__WHAT YOU ARE ASKED TO DO__
Repeat everything from the first line of the listing below through the line that contains "This presentation provides", exactly. Leave out pictures.
* * *
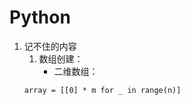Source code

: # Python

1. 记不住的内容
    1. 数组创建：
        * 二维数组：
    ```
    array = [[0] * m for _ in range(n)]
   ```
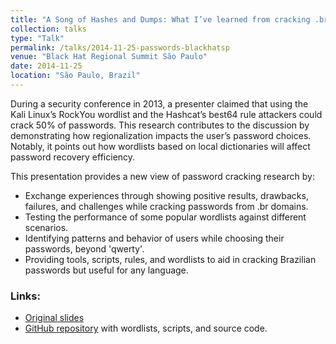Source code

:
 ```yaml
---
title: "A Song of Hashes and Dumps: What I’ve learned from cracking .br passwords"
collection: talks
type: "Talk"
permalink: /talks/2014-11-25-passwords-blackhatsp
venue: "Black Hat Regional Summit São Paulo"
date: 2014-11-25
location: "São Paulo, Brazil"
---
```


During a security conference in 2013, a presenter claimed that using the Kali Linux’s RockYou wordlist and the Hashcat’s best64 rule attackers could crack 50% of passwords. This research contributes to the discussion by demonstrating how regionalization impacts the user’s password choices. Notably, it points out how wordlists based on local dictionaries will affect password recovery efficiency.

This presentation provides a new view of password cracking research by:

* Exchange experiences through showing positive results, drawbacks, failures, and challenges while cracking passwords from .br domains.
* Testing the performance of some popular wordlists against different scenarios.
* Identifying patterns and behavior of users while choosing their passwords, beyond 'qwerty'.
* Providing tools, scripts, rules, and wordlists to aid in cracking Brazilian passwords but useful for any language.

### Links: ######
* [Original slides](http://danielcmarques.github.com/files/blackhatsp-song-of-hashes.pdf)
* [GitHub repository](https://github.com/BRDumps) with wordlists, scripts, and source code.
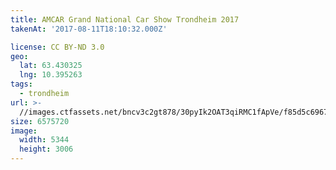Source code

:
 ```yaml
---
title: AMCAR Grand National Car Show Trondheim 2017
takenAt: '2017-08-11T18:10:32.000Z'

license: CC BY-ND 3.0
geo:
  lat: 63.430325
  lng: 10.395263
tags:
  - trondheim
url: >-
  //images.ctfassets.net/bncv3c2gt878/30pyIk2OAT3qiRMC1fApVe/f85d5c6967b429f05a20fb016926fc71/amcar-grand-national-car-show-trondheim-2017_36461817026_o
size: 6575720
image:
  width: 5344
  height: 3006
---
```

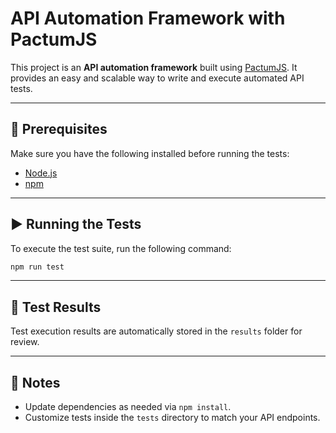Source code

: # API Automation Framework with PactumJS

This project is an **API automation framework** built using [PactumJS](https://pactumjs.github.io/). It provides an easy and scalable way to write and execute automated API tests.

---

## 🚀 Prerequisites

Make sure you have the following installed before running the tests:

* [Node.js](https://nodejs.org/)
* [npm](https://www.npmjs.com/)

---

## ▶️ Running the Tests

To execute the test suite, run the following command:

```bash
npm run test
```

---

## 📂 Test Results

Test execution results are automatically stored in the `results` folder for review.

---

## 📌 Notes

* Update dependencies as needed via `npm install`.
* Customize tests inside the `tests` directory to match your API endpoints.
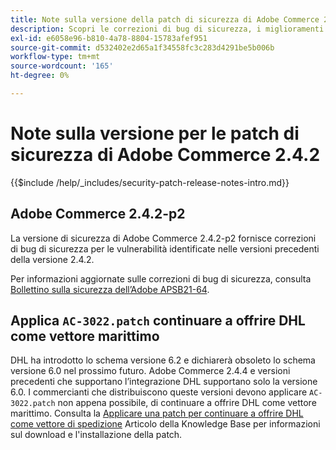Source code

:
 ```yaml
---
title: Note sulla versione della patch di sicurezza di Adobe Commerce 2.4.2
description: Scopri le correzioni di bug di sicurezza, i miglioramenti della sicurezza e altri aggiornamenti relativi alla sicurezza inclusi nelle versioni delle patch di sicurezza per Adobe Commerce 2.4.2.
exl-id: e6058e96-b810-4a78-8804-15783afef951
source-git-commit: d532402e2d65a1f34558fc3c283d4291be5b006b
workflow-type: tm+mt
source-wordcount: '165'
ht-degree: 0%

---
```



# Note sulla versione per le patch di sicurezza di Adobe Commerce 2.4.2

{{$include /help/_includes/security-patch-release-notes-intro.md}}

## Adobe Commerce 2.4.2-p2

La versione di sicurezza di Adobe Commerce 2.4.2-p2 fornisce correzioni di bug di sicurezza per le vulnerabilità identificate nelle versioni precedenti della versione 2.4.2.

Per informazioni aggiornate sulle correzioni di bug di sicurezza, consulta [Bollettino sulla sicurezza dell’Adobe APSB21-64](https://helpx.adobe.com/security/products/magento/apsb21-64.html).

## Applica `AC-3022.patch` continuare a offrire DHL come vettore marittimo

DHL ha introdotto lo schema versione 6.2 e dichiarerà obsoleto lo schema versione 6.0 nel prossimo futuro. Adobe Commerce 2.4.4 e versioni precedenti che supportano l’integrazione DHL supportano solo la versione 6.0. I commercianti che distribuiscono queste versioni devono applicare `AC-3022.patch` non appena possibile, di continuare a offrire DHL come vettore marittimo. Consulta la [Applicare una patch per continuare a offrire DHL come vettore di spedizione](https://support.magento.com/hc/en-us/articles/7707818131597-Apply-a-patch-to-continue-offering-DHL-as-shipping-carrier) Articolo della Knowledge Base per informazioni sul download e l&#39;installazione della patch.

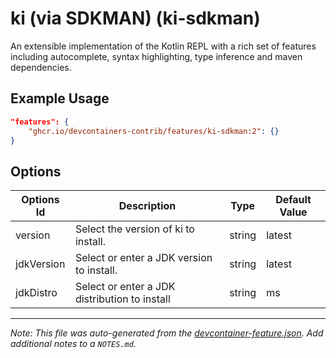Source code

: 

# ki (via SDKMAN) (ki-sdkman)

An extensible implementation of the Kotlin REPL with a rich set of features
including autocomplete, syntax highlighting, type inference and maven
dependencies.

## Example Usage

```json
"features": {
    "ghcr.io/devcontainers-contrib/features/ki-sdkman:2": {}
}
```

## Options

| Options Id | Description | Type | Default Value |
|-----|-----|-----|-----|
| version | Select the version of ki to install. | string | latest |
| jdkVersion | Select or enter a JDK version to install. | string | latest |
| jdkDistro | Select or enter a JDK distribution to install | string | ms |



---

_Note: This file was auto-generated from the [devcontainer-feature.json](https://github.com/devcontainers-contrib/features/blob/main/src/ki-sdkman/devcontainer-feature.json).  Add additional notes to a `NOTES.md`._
* * *
__OUTPUT OF THE EXERCISE__
Source code

: # Python

1. 记不住的内容
    1. 数组创建：
        * 二维数组：
    ```
    array = [[0] * m for _ in range(n)]
   ```
Source code

:
 ```yaml
---
title: "A Song of Hashes and Dumps: What I’ve learned from cracking .br passwords"
collection: talks
type: "Talk"
permalink: /talks/2014-11-25-passwords-blackhatsp
venue: "Black Hat Regional Summit São Paulo"
date: 2014-11-25
location: "São Paulo, Brazil"
---
```


During a security conference in 2013, a presenter claimed that using the Kali Linux’s RockYou wordlist and the Hashcat’s best64 rule attackers could crack 50% of passwords. This research contributes to the discussion by demonstrating how regionalization impacts the user’s password choices. Notably, it points out how wordlists based on local dictionaries will affect password recovery efficiency.

This presentation provides a new view of password cracking research by:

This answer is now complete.